-- Your assignment --
If a line in the records below contains "teacher", copy that line.

Stored data:
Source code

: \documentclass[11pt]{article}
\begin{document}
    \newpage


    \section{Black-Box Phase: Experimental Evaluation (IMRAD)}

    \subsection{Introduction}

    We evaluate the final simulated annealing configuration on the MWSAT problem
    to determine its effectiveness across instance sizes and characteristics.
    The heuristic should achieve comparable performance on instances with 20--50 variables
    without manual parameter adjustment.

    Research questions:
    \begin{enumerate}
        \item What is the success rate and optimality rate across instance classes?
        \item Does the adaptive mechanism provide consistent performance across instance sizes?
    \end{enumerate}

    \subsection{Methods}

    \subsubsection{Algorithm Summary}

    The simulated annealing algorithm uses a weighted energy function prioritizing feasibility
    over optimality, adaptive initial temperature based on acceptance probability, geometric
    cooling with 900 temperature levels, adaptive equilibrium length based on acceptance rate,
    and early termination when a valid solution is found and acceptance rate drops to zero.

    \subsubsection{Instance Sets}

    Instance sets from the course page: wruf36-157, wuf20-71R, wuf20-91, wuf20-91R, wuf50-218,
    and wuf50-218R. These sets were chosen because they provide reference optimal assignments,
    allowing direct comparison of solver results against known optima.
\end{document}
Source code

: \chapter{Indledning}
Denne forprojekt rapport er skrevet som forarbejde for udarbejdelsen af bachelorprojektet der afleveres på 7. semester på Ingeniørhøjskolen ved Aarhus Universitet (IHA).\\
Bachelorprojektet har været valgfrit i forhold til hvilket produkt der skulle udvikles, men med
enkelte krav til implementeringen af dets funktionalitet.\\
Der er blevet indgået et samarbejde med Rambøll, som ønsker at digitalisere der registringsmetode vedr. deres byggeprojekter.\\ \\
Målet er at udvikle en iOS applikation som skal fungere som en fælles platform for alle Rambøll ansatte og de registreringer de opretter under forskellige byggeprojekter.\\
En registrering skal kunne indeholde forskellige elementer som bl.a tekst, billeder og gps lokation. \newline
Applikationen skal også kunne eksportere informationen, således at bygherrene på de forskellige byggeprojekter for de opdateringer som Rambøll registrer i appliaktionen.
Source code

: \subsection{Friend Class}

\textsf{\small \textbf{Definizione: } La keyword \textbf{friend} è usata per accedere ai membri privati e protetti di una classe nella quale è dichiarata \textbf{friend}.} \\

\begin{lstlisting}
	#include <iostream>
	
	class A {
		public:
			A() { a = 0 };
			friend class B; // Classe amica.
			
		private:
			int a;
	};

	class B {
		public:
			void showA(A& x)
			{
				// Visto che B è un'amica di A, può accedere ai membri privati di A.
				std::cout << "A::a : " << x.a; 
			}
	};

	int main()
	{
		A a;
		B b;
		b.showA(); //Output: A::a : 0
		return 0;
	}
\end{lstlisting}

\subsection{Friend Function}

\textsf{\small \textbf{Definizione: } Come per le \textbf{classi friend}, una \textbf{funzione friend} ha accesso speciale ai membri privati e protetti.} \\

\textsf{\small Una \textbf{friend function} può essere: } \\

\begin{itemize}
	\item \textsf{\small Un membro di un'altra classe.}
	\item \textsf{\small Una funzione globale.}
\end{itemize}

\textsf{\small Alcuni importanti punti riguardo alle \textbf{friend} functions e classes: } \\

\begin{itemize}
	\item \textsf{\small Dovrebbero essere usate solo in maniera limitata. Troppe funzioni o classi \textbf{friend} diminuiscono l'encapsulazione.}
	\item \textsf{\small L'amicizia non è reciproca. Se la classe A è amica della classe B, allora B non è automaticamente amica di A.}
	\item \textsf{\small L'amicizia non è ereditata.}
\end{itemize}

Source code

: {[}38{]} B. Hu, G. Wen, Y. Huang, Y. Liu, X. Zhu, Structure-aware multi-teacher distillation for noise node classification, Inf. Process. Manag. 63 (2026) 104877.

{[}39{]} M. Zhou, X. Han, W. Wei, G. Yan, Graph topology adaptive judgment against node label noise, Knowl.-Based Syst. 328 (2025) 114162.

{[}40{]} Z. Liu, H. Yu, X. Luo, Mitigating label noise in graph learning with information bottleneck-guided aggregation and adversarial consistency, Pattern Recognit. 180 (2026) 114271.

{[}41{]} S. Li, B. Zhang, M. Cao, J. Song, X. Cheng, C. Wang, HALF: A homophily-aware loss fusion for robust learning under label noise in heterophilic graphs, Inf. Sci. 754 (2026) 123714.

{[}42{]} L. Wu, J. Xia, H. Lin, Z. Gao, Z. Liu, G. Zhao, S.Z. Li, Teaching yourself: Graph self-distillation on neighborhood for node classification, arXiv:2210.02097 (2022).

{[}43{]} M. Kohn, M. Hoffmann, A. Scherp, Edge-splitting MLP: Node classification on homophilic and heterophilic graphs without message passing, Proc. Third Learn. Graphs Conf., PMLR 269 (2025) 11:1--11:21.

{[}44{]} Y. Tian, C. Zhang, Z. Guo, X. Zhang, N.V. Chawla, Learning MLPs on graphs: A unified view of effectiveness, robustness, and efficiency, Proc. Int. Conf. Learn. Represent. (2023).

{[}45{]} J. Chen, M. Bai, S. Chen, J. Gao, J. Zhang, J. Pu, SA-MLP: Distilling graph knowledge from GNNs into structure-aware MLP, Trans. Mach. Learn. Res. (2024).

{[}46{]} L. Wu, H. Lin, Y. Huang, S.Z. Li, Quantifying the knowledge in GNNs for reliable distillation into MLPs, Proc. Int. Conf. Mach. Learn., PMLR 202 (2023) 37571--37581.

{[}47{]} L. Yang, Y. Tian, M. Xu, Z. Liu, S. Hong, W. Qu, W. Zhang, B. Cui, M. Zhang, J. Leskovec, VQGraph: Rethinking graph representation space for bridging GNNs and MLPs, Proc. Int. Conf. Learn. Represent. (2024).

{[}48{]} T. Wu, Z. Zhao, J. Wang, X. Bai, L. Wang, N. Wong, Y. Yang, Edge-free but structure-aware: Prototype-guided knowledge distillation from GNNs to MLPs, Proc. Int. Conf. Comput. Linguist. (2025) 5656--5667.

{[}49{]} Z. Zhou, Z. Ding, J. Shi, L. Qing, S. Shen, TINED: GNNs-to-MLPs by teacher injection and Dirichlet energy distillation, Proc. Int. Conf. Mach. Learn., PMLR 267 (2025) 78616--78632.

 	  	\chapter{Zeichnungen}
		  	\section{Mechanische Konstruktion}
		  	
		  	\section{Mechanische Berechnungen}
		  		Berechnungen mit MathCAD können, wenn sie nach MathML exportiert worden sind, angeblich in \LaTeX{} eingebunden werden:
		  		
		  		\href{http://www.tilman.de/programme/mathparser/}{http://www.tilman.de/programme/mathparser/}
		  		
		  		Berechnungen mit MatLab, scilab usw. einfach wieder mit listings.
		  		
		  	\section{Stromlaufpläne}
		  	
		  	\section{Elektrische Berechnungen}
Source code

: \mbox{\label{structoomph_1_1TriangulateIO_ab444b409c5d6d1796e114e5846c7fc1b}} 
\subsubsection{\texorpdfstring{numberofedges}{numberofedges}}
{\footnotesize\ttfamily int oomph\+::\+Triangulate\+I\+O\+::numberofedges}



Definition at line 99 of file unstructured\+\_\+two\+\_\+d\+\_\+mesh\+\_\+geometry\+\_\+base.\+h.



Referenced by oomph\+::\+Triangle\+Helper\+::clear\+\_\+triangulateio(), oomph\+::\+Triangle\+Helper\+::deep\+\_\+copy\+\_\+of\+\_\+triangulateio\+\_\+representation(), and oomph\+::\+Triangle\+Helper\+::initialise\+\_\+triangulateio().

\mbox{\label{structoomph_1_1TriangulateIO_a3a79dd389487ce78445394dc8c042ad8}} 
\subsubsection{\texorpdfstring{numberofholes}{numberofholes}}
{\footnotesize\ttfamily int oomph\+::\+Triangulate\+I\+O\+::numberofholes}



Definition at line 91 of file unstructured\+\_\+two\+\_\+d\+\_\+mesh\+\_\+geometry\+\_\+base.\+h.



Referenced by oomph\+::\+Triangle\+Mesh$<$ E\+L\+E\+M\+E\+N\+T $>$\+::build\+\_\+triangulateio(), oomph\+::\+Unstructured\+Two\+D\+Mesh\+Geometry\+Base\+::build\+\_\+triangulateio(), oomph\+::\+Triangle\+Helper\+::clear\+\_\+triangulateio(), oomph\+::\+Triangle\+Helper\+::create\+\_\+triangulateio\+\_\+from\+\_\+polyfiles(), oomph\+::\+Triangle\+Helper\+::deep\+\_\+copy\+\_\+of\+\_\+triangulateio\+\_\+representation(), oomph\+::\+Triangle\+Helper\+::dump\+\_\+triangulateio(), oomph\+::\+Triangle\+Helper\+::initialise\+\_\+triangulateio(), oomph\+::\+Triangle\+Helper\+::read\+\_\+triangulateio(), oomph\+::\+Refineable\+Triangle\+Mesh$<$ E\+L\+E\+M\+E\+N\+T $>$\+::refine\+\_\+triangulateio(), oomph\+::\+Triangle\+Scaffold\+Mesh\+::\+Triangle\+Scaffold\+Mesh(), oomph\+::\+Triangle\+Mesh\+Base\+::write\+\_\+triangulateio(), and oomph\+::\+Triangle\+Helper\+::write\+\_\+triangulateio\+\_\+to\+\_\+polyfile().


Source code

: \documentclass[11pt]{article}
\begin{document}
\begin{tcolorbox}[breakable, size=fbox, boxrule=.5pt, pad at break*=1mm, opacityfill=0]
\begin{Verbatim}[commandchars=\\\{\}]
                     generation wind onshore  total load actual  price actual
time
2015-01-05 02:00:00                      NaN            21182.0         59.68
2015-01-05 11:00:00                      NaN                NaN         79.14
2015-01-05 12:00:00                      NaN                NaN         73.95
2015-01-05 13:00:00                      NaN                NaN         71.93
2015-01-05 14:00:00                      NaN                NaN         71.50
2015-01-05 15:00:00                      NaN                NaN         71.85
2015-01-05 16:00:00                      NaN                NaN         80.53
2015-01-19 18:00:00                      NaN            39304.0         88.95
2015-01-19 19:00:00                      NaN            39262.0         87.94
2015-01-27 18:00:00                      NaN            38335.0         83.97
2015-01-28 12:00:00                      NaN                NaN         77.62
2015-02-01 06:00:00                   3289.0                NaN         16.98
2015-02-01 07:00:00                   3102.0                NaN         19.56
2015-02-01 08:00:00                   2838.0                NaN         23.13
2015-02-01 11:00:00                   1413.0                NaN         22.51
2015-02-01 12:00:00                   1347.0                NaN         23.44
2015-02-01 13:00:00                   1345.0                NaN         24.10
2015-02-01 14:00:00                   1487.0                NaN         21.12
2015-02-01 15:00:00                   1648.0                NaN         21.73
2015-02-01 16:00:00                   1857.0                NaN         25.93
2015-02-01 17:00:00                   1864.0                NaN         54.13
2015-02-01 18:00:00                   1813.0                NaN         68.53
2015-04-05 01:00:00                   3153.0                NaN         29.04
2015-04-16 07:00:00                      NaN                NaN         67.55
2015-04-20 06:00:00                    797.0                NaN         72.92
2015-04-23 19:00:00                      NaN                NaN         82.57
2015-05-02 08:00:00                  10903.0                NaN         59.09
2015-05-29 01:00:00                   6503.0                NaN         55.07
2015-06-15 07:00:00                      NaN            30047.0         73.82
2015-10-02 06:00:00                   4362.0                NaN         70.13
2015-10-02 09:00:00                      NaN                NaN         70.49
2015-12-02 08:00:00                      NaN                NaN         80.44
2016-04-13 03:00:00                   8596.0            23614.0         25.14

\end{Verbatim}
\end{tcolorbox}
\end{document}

-- Solution to the problem --
: {[}38{]} B. Hu, G. Wen, Y. Huang, Y. Liu, X. Zhu, Structure-aware multi-teacher distillation for noise node classification, Inf. Process. Manag. 63 (2026) 104877.
{[}49{]} Z. Zhou, Z. Ding, J. Shi, L. Qing, S. Shen, TINED: GNNs-to-MLPs by teacher injection and Dirichlet energy distillation, Proc. Int. Conf. Mach. Learn., PMLR 267 (2025) 78616--78632.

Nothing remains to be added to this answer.